Real-world battery life experience FW13 AMD

More savings: Down to 3.1W idle swapping the AMD/Mediatek radio with the Intel AX210.

Also much better wifi signal (90%+ vs 60) and better speeds.

Don’t quote me on this, but I think I read somewhere that AMD and Mediatek have an arrangement where manufacturers are required to sell the CPUs and wifi chip together, so it may that the Framework is being forced to sell the AMD with a subpar radio.

Definitely another point in favor of a thoroughly upgradeable laptop, in that we have an escape hatch out of that kind of political nonsense.

Is this compared to your post around 10 days ago where you were down to 3.2w idle so changing out the card is delivering better performance with 0.1w idle power savings?

The trying to get a sense of scale (IE what are the biggest things you’ve found have made a difference)?

Sorry, yeah, that’s with a bunch of tabs open. 2.8-2.9 idle.

It’s hard to say what I did was the biggest… they were all in the range of a couple hundred milliwatts.

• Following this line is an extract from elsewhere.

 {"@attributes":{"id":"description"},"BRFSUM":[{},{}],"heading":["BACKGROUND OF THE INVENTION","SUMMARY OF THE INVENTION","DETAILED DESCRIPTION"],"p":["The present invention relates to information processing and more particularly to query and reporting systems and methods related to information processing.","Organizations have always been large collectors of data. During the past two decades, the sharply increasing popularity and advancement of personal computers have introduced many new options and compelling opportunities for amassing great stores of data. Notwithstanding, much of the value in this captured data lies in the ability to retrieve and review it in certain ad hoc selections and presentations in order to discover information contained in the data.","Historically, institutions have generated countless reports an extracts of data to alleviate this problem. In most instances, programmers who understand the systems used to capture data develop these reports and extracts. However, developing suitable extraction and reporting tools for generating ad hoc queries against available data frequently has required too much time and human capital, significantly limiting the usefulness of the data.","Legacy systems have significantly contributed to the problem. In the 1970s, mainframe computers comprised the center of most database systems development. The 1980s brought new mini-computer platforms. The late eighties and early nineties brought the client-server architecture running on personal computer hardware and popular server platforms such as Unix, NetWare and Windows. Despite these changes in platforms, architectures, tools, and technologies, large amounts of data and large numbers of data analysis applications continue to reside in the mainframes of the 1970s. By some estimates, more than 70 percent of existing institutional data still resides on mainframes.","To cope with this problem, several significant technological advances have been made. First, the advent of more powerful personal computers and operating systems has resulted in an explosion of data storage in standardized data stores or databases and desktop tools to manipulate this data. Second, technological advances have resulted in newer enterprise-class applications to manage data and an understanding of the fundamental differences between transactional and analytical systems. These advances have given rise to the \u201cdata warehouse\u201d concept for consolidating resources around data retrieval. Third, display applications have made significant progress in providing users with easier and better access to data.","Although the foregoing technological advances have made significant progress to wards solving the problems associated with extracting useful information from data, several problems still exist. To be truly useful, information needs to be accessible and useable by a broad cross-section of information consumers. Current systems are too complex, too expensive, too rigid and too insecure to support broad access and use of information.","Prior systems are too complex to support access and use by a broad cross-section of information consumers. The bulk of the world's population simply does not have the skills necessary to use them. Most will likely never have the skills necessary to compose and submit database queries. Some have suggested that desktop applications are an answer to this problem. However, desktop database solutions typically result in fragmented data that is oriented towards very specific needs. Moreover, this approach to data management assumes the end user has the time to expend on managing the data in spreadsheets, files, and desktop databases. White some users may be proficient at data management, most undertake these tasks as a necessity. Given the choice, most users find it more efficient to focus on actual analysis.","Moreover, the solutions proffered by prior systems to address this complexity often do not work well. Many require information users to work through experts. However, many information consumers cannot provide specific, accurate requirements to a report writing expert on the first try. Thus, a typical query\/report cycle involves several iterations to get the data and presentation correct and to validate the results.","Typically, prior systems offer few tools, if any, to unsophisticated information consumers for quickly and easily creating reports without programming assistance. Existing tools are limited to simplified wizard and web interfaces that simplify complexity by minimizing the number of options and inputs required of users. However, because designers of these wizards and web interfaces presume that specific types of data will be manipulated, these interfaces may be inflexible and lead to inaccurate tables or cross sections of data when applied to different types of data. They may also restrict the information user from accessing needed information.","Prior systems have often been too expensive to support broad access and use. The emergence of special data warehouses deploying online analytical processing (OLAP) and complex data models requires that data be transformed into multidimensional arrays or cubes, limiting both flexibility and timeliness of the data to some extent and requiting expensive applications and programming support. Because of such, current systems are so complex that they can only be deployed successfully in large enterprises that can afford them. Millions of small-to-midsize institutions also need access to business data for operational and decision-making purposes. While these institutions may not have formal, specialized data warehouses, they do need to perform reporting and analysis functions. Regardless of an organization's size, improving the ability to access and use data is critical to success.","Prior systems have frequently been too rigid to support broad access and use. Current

Disabling Docker seems to have been big, maybe 400mW or so, which is a bit disappointing because it seems to suck power (specifically it causes interrupts) even when I have no containers running.

Also, slightly unrelated, but I’ve given up on Firefox because it seems to go glitchy with hardware video decoding enabled.

Maybe switching to Podman is an option for you? It doesn’t require a daemon to run, therefore when no containers are running nothing at all is running.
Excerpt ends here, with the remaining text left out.